Problem statement:
Reproduce the data that follows in its entirety, character for character.

Stored dataset items
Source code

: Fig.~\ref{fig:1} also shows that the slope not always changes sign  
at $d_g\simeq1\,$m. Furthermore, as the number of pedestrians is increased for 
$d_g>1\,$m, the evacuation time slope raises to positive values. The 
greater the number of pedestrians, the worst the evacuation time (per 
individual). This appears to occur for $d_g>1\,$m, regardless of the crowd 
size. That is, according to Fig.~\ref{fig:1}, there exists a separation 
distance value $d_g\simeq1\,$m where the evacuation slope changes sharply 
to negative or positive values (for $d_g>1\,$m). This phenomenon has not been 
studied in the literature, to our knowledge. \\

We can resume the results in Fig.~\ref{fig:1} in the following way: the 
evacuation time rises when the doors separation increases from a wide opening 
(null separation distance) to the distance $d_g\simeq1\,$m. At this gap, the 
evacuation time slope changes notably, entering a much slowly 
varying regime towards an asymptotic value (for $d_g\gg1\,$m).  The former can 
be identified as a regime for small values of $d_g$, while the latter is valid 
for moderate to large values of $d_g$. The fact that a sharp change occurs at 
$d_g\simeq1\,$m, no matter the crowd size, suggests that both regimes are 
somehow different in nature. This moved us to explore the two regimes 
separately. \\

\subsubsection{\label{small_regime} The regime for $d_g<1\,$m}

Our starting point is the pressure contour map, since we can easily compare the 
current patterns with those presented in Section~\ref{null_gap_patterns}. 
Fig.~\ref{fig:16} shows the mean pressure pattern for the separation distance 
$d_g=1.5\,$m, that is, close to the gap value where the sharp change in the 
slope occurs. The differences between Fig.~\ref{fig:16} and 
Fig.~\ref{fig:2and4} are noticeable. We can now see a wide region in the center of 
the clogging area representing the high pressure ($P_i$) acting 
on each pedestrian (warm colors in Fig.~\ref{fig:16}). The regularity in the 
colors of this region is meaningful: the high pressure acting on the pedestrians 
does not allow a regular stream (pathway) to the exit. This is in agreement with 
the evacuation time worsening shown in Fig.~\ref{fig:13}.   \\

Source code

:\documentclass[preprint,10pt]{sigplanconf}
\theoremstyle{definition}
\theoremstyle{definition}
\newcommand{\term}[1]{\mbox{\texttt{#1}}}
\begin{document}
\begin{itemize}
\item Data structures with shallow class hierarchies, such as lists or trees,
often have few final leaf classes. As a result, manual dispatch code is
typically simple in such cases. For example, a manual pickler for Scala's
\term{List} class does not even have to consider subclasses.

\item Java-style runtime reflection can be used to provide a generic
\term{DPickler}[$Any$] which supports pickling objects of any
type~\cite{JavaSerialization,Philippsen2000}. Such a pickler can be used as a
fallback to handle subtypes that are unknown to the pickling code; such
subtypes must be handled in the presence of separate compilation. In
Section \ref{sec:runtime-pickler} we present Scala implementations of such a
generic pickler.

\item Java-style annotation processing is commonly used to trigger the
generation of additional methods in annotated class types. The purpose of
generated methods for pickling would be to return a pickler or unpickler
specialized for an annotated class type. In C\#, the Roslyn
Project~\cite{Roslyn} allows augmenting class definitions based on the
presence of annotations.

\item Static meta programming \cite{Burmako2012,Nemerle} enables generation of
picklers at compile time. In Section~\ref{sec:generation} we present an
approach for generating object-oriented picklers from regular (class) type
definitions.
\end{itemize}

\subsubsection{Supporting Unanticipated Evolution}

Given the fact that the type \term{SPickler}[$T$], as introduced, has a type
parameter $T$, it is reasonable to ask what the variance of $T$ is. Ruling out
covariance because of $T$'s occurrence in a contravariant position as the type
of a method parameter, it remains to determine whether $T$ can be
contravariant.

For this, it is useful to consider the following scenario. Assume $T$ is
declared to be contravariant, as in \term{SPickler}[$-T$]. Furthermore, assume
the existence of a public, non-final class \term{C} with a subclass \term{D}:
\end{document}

Exercise output:
Source code

: Fig.~\ref{fig:1} also shows that the slope not always changes sign  
at $d_g\simeq1\,$m. Furthermore, as the number of pedestrians is increased for 
$d_g>1\,$m, the evacuation time slope raises to positive values. The 
greater the number of pedestrians, the worst the evacuation time (per 
individual). This appears to occur for $d_g>1\,$m, regardless of the crowd 
size. That is, according to Fig.~\ref{fig:1}, there exists a separation 
distance value $d_g\simeq1\,$m where the evacuation slope changes sharply 
to negative or positive values (for $d_g>1\,$m). This phenomenon has not been 
studied in the literature, to our knowledge. \\

We can resume the results in Fig.~\ref{fig:1} in the following way: the 
evacuation time rises when the doors separation increases from a wide opening 
(null separation distance) to the distance $d_g\simeq1\,$m. At this gap, the 
evacuation time slope changes notably, entering a much slowly 
varying regime towards an asymptotic value (for $d_g\gg1\,$m).  The former can 
be identified as a regime for small values of $d_g$, while the latter is valid 
for moderate to large values of $d_g$. The fact that a sharp change occurs at 
$d_g\simeq1\,$m, no matter the crowd size, suggests that both regimes are 
somehow different in nature. This moved us to explore the two regimes 
separately. \\

\subsubsection{\label{small_regime} The regime for $d_g<1\,$m}

Our starting point is the pressure contour map, since we can easily compare the 
current patterns with those presented in Section~\ref{null_gap_patterns}. 
Fig.~\ref{fig:16} shows the mean pressure pattern for the separation distance 
$d_g=1.5\,$m, that is, close to the gap value where the sharp change in the 
slope occurs. The differences between Fig.~\ref{fig:16} and 
Fig.~\ref{fig:2and4} are noticeable. We can now see a wide region in the center of 
the clogging area representing the high pressure ($P_i$) acting 
on each pedestrian (warm colors in Fig.~\ref{fig:16}). The regularity in the 
colors of this region is meaningful: the high pressure acting on the pedestrians 
does not allow a regular stream (pathway) to the exit. This is in agreement with 
the evacuation time worsening shown in Fig.~\ref{fig:13}.   \\

Source code

:\documentclass[preprint,10pt]{sigplanconf}
\theoremstyle{definition}
\theoremstyle{definition}
\newcommand{\term}[1]{\mbox{\texttt{#1}}}
\begin{document}
\begin{itemize}
\item Data structures with shallow class hierarchies, such as lists or trees,
often have few final leaf classes. As a result, manual dispatch code is
typically simple in such cases. For example, a manual pickler for Scala's
\term{List} class does not even have to consider subclasses.

\item Java-style runtime reflection can be used to provide a generic
\term{DPickler}[$Any$] which supports pickling objects of any
type~\cite{JavaSerialization,Philippsen2000}. Such a pickler can be used as a
fallback to handle subtypes that are unknown to the pickling code; such
subtypes must be handled in the presence of separate compilation. In
Section \ref{sec:runtime-pickler} we present Scala implementations of such a
generic pickler.

\item Java-style annotation processing is commonly used to trigger the
generation of additional methods in annotated class types. The purpose of
generated methods for pickling would be to return a pickler or unpickler
specialized for an annotated class type. In C\#, the Roslyn
Project~\cite{Roslyn} allows augmenting class definitions based on the
presence of annotations.

\item Static meta programming \cite{Burmako2012,Nemerle} enables generation of
picklers at compile time. In Section~\ref{sec:generation} we present an
approach for generating object-oriented picklers from regular (class) type
definitions.
\end{itemize}

\subsubsection{Supporting Unanticipated Evolution}

Given the fact that the type \term{SPickler}[$T$], as introduced, has a type
parameter $T$, it is reasonable to ask what the variance of $T$ is. Ruling out
covariance because of $T$'s occurrence in a contravariant position as the type
of a method parameter, it remains to determine whether $T$ can be
contravariant.

For this, it is useful to consider the following scenario. Assume $T$ is
declared to be contravariant, as in \term{SPickler}[$-T$]. Furthermore, assume
the existence of a public, non-final class \term{C} with a subclass \term{D}:
\end{document}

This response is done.